香取さんにいざなわれて、指定された席に荷物を置くと、「どうぞ」と会員名簿が渡された。
ていねいに作られた冊子には、会員の名前と顔写真、職業、そして本人による簡単な仕事説明文が記されている。名簿によると、会員は70人弱程度。個人事業主が中心で、専門職や営業系の会社員もいるようである。
名刺交換で活気づく
「誰を紹介しましょうか」
と香取さんに尋ねられたので、名簿で目についた人の名を口にすると、香取さんは立ち上がって、メンバーを紹介してくれた。
会員なので、当然、顔見知り。
そのためなのか、名刺交換の間中、こうした会にありがちな“気づまりな”瞬間は一時もなく、「受け入れられている」と感じられた。
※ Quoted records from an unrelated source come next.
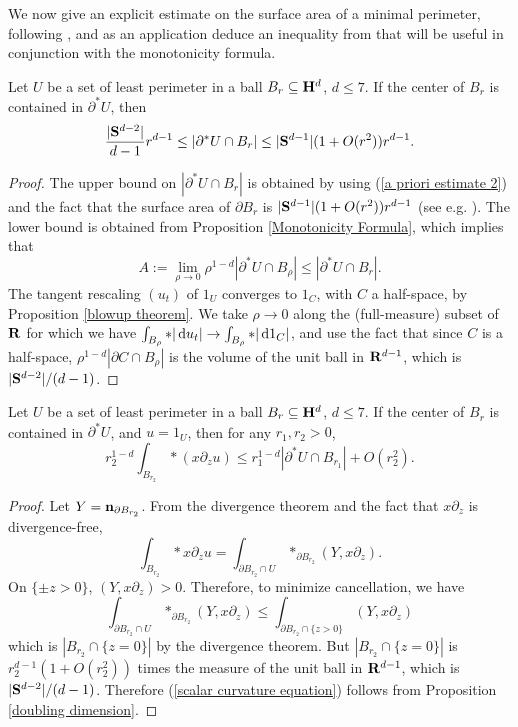 We now give an explicit estimate on the surface area of a minimal perimeter, following \cite[pg74]{Giusti77}, and as an application deduce an inequality from \cite[pg90]{Giusti77} that will be useful in conjunction with the monotonicity formula.

\begin{proposition}\label{doubling dimension}
Let $U$ be a set of least perimeter in a ball $B_r \subseteq \mathbf H^d$, $d \leq 7$.
If the center of $B_r$ is contained in $\partial^* U$, then 
$$\frac{|\mathbf S^{d - 2}|}{d - 1} r^{d - 1} \leq |\partial^*U \cap B_r| \leq |\mathbf S^{d - 1}|(1 + O(r^2))r^{d - 1}.$$
\end{proposition}
\begin{proof}
The upper bound on $|\partial^* U \cap B_r|$ is obtained by using (\ref{a priori estimate 2}) and the fact that the surface area of $\partial B_r$ is $|\mathbf S^{d - 1}|(1 + O(r^2))r^{d - 1}$ (see e.g. \cite{gray1974volume}).
The lower bound is obtained from Proposition \ref{Monotonicity Formula}, which implies that 
$$A := \lim_{\rho \to 0} \rho^{1 - d} |\partial^* U \cap B_\rho| \leq |\partial^* U \cap B_r|.$$
The tangent rescaling $(u_t)$ of $1_U$ converges to $1_C$, with $C$ a half-space, by Proposition \ref{blowup theorem}.
We take $\rho \to 0$ along the (full-measure) subset of $\mathbf{R}$ for which we have $\int_{B_\rho} *|\mathop{}\!\mathrm{d} u_t| \to \int_{B_\rho} *|\mathop{}\!\mathrm{d} 1_C|$,
and use the fact that since $C$ is a half-space, $\rho^{1-d} |\partial C \cap B_\rho|$ is the volume of the unit ball in $\mathbf{R}^{d - 1}$, which is $|\mathbf S^{d - 2}|/(d - 1)$.
\end{proof}

\begin{corollary}\label{scalar curvature monotonicity}
Let $U$ be a set of least perimeter in a ball $B_r \subseteq \mathbf H^d$, $d \leq 7$.
If the center of $B_r$ is contained in $\partial^* U$, and $u = 1_U$, then for any $r_1, r_2 > 0$,
\begin{equation}\label{scalar curvature equation}
r_2^{1 - d}\int_{B_{r_2}} *(x\partial_z u) \leq r_1^{1 - d}|\partial^*U \cap B_{r_1}| + O(r_2^2).
\end{equation}
\end{corollary}
\begin{proof}
Let $Y = \mathbf n_{\partial B_{r_2}}$.
From the divergence theorem and the fact that $x\partial_z$ is divergence-free,
$$\int_{B_{r_2}} *x \partial_z u = \int_{\partial B_{r_2} \cap U} *_{\partial B_{r_2}} (Y, x\partial_z).$$
On $\{\pm z > 0\}$, $(Y, x\partial_z) > 0$. Therefore, to minimize cancellation, we have
$$\int_{\partial B_{r_2} \cap U} *_{\partial B_{r_2}} (Y, x\partial_z) \leq \int_{\partial B_{r_2} \cap \{z > 0\}} (Y, x\partial_z)$$
which is $|B_{r_2} \cap \{z = 0\}|$ by the divergence theorem. But $|B_{r_2} \cap \{z = 0\}|$ is $r_2^{d - 1}(1 + O(r_2^2))$ times the measure of the unit ball in $\mathbf{R}^{d - 1}$, which is $|\mathbf S^{d - 2}|/(d - 1)$.
Therefore (\ref{scalar curvature equation}) follows from Proposition \ref{doubling dimension}.
\end{proof}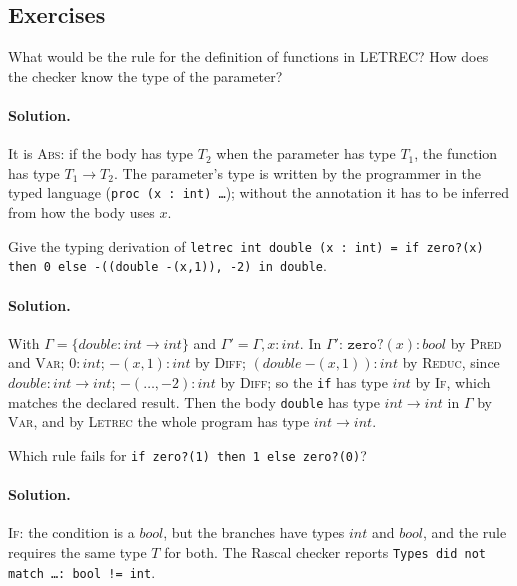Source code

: \subsection{Exercises}

\begin{exercise}
What would be the rule for the definition of functions in LETREC? How does the
checker know the type of the parameter?
\end{exercise}

\paragraph{Solution.} It is \textsc{Abs}: if the body has type $T_2$ when the
parameter has type $T_1$, the function has type $T_1 \to T_2$. The parameter's
type is written by the programmer in the typed language
(\texttt{proc (x : int) \dots}); without the annotation it has to be inferred
from how the body uses $x$.

\begin{exercise}
Give the typing derivation of
\texttt{letrec int double (x : int) = if zero?(x) then 0 else -((double -(x,1)), -2) in double}.
\end{exercise}

\paragraph{Solution.} With $\Gamma = \{\mathit{double} : \mathit{int} \to \mathit{int}\}$ and
$\Gamma' = \Gamma, x : \mathit{int}$. In $\Gamma'$: $\mathtt{zero?}(x) : \mathit{bool}$ by
\textsc{Pred} and \textsc{Var}; $0 : \mathit{int}$; $\mathtt{-}(x, 1) : \mathit{int}$ by
\textsc{Diff}; $(\mathit{double}\ \mathtt{-}(x,1)) : \mathit{int}$ by \textsc{Reduc}, since
$\mathit{double} : \mathit{int} \to \mathit{int}$; $\mathtt{-}(\dots, -2) : \mathit{int}$ by
\textsc{Diff}; so the \texttt{if} has type $\mathit{int}$ by \textsc{If}, which matches
the declared result. Then the body \texttt{double} has type $\mathit{int} \to \mathit{int}$
in $\Gamma$ by \textsc{Var}, and by \textsc{Letrec} the whole program has type
$\mathit{int} \to \mathit{int}$.

\begin{exercise}
Which rule fails for \texttt{if zero?(1) then 1 else zero?(0)}?
\end{exercise}

\paragraph{Solution.} \textsc{If}: the condition is a $\mathit{bool}$, but the branches
have types $\mathit{int}$ and $\mathit{bool}$, and the rule requires the same type
$T$ for both. The Rascal checker reports
\texttt{Types did not match \dots: bool != int}.

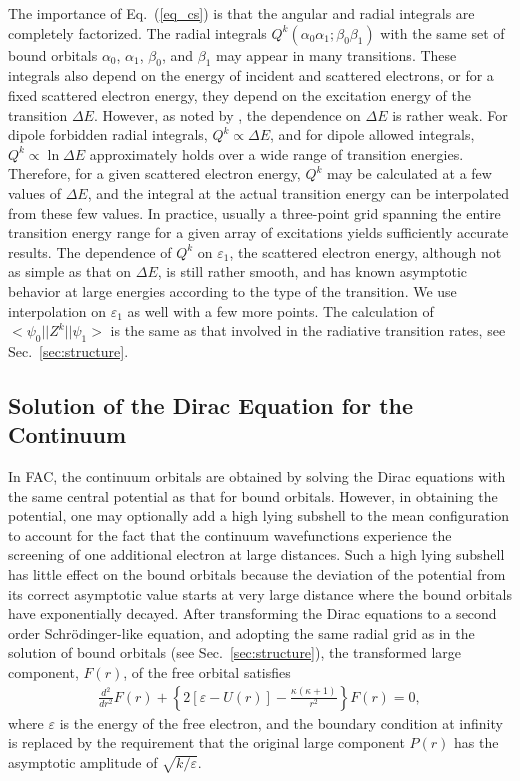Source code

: The importance of Eq.~(\ref{eq_cs}) is that the angular and radial integrals
are completely factorized. The radial integrals
$Q^k(\alpha_0\alpha_1;\beta_0\beta_1)$ with the same set of bound orbitals
$\alpha_0$, $\alpha_1$, $\beta_0$, and $\beta_1$ may appear in many
transitions. These integrals also depend on the energy of incident
and scattered electrons, or for a fixed scattered electron energy, they depend
on the excitation energy of the transition $\Delta E$. However, as noted by
\citet{barshalom:1988a}, the dependence on $\Delta E$  is rather weak. For
dipole forbidden radial integrals, $Q^k \propto \Delta E$, and for dipole
allowed integrals, $Q^k \propto \ln\Delta E$ approximately holds over a wide
range of transition energies. Therefore, for a given scattered electron energy,
$Q^k$ may be calculated at a few values of $\Delta E$, and the integral at the
actual transition energy can be interpolated from these few values. In
practice, 
usually a three-point grid spanning the entire transition energy range for
a given array of excitations yields sufficiently accurate results. The
dependence of $Q^k$ on $\varepsilon_1$, the scattered electron energy,
although not as simple as that on $\Delta E$, is still rather smooth, and has
known asymptotic behavior at large energies according to the type of the
transition. We use interpolation on $\varepsilon_1$ as well with a few more
points. The calculation of $<\psi_0||Z^k||\psi_1>$ is the same as that
involved in the radiative transition rates, see Sec.~\ref{sec:structure}.

\subsection{Solution of the Dirac Equation for the Continuum}
In FAC, the continuum orbitals are obtained by solving the Dirac equations with
the same central potential as that for bound orbitals. However, in obtaining the
potential, one may optionally add a high lying subshell to the mean
configuration to account for the fact that the continuum  wavefunctions
experience the screening of one additional electron at large distances. Such a
high  lying subshell has little effect on the bound orbitals because the
deviation of the potential from its correct asymptotic value starts at very
large distance where the bound orbitals have exponentially decayed.  After
transforming the Dirac equations to a second order Schr\"{o}dinger-like
equation, and adopting the same radial grid as in the solution of bound orbitals
(see Sec.~\ref{sec:structure}), the transformed large component, $F(r)$,  of the
free orbital satisfies 
\begin{eqnarray}
\label{eq_schrodinger2}
\frac{d^2}{d r^2}F(r) + \left\{2\left[\varepsilon-U(r)\right] - 
\frac{\kappa(\kappa + 1)}{r^2}\right\}F(r) = 0,
\end{eqnarray}
where $\varepsilon$ is the energy of the free electron, and the boundary
condition at infinity is replaced by the requirement that the
original large component $P(r)$  has the asymptotic amplitude of
$\sqrt{k/\varepsilon}$.  

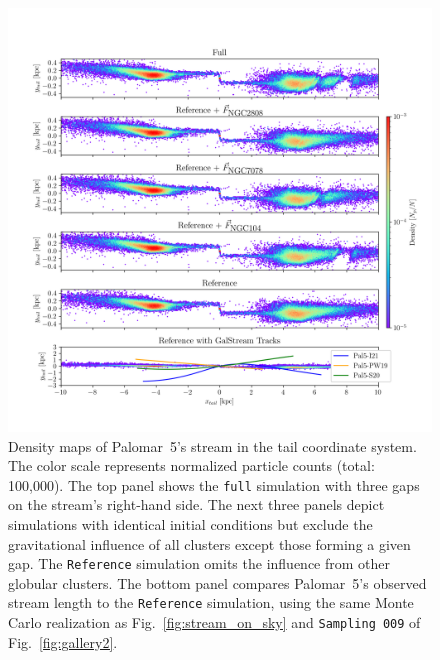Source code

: \documentclass{aa}
\begin{document}
    \begin{figure}
      \centering
      \includegraphics[width=\linewidth]{decomposition-monte-carlo-009-with-3-gaps-domidpoint-shift.png}
      \caption{Density maps of Palomar~5's stream in the tail coordinate system. The color scale represents normalized particle counts (total: 100,000). The top panel shows the \texttt{full} simulation with three gaps on the stream's right-hand side. The next three panels depict simulations with identical initial conditions but exclude the gravitational influence of all clusters except those forming a given gap. The \texttt{Reference} simulation omits the influence from other globular clusters. The bottom panel compares Palomar~5's observed stream length to the \texttt{Reference} simulation, using the same Monte Carlo realization as Fig.~\ref{fig:stream_on_sky} and \texttt{Sampling~009} of Fig.~\ref{fig:gallery2}.}
      \label{fig:decomposition}
    \end{figure} 
    
\end{document}
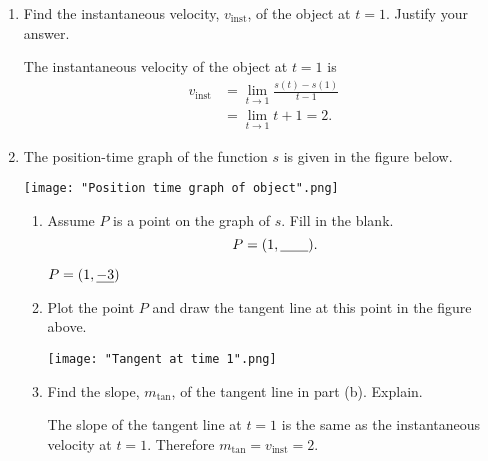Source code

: \documentclass[nooutcomes]{ximera}
\begin{document}
\begin{problem}
\begin{enumerate}
    \item 
      Find the instantaneous velocity, $v_{\mathrm{inst}}$, of the object at $t = 1$.
      Justify your answer.
      \begin{freeResponse}
        The instantaneous velocity of the object at $t = 1$ is
        \begin{align*}
          v_{\mathrm{inst}} &= \lim_{t \to 1} \frac{s(t) - s(1)}{t-1} \\
          &= \lim_{t \to 1} t+1 = 2.
        \end{align*}
      \end{freeResponse}


    \item
      The position-time graph of the function $s$ is given in the figure below.
      \begin{image}
        \texttt{[image: "Position time graph of object".png]}
      \end{image}
      \begin{enumerate}
        \item
          Assume $P$ is a point on the graph of $s$.
          Fill in the blank.
          \[
            P = (1, \mbox{\underline{\hspace{2em}}}).
          \]
          \begin{freeResponse}
            $P = (1, \mbox{\underline{$-3$}})$
          \end{freeResponse}


        \item
          Plot the point $P$ and draw the tangent line at this point in the figure above.
          \begin{freeResponse}  \hfil
            \begin{image}
              \texttt{[image: "Tangent at time 1".png]}
            \end{image}
          \end{freeResponse}


        \item
          Find the slope, $m_{\mathrm{tan}}$, of the tangent line in part (b).
          Explain.
          \begin{freeResponse}
            The slope of the tangent line at $t = 1$ is the same as the instantaneous velocity at $t = 1$.
            Therefore $m_{\mathrm{tan}} = v_{\mathrm{inst}} = 2$.
          \end{freeResponse}
      \end{enumerate}


  \end{enumerate}
\end{problem}			










								
				
\end{document}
一人と名刺を交換し終わると、すぐにまた、「いいですか」と四方から声がかかる。
そんなやりとりがあちこちでおこなわれていて、名刺交換は延々と終わりそうにもなかったが、7時ちょうどに会はスタート。進行役の開会宣言で、参加者たちは席に戻り、厳粛な面持ちでプロジェクターを見つめた。
まずは自分から“与える”
画面には、会の規則が映し出されて、進行役が声に出して読み上げる。
それによると、この会の基本精神は、「与えるものこそ、与えられる」。つまり、自分のメリットを考える前に、人のために動こうということらしかった。
参加する前に香取さんから聞かされてはいたけれど、この会はお互いがお互いのビジネスを盛り立てるものなのだ。具体的には、メンバーに仕事を紹介し、メンバーの利益になるよう、日頃から心を砕いて生活する。
その“成果”は、早速、進行役の報告で発表された。
進行役の彼は、会則を読み終わると一拍も置かずに流れるように、「前回からの1週間のうちで、誰が、誰のために、何件、いくらの仕事を発注したか」について、数字をあげて朗々と報告した。
そして“貢献度”が髙かった上位5人については、画面に順位とポイントを出しながら、カウントダウン方式で紹介した。
予想以上の結束ぶり
会場からは拍手が湧き上がり、呼ばれた人が立ち上がると、更に大きな拍手や声援が飛んだ。
予想以上の“ビジネス”ぶりに、私は場違いな思いを抱いた。営業職というものを経験したことがないので知らないのだが、営業系の会社ならもしかしてこんなことをするのかもとも思った。
とはいえ、場違いに感じられたのは、会員同士が思った以上に親密だったせいかもしれなかった。毎週顔を合わせているからか、会員たちはとても親しげで、誰かが立ち上がるごとに、声援の応酬をするなど笑顔が多かったのだ。